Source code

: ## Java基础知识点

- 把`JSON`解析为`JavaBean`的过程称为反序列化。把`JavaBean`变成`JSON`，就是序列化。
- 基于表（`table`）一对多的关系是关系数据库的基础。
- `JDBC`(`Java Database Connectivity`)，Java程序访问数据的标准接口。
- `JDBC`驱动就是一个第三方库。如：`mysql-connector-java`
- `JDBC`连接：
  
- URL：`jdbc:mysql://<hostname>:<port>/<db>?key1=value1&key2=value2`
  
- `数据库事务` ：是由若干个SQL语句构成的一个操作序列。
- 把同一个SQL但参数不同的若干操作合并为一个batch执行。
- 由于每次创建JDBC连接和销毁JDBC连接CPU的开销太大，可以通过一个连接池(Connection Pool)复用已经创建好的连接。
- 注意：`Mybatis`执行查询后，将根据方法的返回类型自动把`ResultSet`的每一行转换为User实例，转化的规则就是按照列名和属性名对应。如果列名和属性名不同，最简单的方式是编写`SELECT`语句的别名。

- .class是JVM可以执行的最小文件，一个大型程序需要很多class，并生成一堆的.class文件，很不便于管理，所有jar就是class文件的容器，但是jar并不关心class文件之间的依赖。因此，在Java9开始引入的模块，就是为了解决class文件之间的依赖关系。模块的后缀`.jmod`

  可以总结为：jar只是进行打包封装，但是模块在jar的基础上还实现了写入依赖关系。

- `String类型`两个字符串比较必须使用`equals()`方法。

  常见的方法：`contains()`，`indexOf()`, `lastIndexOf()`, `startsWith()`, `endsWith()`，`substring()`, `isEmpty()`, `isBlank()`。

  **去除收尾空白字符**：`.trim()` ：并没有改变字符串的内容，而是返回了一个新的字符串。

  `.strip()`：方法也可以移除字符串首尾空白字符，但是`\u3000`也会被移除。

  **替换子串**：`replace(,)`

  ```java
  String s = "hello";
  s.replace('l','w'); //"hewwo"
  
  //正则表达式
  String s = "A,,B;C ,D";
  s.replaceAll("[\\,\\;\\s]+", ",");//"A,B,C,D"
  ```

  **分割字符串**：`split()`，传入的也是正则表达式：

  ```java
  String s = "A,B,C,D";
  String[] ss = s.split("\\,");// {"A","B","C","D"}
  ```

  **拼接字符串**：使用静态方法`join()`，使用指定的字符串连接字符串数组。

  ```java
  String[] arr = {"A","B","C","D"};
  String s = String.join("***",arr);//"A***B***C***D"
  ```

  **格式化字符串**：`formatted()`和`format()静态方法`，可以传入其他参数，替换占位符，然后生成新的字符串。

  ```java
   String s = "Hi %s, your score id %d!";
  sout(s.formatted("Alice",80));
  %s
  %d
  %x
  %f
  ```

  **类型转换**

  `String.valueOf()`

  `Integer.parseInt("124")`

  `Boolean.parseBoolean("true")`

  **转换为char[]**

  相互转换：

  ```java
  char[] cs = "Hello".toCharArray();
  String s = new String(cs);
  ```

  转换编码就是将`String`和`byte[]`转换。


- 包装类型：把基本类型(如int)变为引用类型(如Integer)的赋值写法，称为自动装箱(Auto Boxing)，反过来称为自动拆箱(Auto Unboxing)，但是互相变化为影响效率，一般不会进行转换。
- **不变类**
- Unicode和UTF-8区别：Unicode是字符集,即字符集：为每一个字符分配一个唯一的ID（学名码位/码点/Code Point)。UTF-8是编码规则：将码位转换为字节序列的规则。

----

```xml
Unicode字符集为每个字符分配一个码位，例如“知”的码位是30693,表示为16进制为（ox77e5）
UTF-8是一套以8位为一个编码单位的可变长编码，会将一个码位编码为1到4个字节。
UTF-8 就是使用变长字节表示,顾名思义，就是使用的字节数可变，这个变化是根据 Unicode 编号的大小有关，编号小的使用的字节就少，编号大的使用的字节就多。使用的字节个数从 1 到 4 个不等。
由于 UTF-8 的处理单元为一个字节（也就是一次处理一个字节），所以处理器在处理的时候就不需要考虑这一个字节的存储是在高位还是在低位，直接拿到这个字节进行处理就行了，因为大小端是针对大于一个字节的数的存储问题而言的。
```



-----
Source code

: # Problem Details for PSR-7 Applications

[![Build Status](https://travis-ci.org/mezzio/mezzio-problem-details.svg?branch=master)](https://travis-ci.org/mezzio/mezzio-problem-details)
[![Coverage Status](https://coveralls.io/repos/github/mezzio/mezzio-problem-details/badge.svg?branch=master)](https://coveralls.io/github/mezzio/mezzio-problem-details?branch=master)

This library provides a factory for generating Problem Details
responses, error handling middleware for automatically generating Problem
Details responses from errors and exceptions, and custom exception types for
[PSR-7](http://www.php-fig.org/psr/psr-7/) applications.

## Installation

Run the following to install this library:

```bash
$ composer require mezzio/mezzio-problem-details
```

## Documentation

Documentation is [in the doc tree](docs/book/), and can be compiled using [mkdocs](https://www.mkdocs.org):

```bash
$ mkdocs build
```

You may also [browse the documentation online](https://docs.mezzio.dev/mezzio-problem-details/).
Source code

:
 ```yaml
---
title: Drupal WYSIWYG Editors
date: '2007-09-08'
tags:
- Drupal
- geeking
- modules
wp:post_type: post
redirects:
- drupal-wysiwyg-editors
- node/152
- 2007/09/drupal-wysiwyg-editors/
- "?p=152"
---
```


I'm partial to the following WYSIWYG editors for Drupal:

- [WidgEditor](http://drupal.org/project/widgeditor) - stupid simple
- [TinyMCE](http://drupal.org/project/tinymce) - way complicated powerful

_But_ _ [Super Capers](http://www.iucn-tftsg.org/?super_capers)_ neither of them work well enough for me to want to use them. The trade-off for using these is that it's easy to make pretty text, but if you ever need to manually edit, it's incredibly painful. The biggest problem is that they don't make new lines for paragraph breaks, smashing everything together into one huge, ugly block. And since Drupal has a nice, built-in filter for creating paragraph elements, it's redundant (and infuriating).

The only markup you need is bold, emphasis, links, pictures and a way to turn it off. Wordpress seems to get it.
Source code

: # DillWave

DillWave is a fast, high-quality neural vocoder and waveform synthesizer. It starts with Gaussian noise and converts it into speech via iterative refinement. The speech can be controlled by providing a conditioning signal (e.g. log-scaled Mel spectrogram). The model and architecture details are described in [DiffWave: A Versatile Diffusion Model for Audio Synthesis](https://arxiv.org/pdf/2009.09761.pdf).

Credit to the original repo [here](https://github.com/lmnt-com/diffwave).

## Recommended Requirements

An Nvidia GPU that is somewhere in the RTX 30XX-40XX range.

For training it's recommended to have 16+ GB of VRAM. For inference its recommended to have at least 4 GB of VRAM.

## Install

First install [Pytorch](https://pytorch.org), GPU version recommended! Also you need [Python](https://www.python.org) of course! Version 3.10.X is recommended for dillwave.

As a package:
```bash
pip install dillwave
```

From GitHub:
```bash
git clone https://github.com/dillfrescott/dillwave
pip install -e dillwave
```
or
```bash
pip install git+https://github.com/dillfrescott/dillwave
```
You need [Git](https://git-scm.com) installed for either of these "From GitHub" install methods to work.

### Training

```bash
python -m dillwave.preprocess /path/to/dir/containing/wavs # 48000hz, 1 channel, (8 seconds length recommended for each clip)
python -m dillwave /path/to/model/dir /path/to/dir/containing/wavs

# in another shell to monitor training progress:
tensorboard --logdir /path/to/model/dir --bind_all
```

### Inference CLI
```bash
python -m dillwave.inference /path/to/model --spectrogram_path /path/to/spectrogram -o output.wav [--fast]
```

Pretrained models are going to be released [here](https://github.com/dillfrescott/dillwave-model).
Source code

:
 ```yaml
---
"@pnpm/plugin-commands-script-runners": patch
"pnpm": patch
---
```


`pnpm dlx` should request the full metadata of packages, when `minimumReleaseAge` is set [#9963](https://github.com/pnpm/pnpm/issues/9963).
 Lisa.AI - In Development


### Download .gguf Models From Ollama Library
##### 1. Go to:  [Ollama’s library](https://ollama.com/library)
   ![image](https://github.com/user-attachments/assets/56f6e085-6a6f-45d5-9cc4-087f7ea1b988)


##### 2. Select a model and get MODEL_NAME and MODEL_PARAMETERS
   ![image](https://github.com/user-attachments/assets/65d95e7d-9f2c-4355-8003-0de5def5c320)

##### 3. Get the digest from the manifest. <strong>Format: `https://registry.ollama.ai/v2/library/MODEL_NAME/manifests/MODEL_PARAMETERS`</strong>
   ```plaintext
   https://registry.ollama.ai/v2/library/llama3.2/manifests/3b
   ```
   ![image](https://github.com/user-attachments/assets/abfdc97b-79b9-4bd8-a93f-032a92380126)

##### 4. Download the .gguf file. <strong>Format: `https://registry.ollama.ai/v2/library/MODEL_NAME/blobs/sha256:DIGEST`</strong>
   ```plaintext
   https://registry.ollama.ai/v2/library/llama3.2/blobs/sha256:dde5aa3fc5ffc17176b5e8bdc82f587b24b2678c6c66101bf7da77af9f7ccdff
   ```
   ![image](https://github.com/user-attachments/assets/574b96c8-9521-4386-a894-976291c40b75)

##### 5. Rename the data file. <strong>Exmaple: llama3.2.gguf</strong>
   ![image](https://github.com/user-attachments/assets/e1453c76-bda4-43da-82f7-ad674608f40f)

*What the exercise asks*.
If a line in the records above holds the string "mysql", copy it out.

*Answer area*.
- `JDBC`驱动就是一个第三方库。如：`mysql-connector-java`
- URL：`jdbc:mysql://<hostname>:<port>/<db>?key1=value1&key2=value2`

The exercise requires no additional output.